Exercise prompt
The required output is all lines below that contain the word "valor".

Data supplied
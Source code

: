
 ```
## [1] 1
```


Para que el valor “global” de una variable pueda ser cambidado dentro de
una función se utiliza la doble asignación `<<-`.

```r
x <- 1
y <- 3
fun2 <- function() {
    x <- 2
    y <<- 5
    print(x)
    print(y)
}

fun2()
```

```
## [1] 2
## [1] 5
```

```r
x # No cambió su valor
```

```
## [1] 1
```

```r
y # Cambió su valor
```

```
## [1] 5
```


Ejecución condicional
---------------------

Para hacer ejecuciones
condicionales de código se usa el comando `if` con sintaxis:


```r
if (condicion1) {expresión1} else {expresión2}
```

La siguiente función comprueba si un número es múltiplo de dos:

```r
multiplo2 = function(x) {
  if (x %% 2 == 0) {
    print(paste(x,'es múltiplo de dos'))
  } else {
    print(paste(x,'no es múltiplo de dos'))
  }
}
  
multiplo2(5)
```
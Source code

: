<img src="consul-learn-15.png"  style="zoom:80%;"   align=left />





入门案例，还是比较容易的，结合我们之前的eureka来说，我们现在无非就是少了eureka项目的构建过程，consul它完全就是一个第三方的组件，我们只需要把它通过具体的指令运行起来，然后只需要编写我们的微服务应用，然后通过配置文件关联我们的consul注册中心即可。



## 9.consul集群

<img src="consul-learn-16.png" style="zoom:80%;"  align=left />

Exercise solution
Para que el valor “global” de una variable pueda ser cambidado dentro de
x # No cambió su valor
y # Cambió su valor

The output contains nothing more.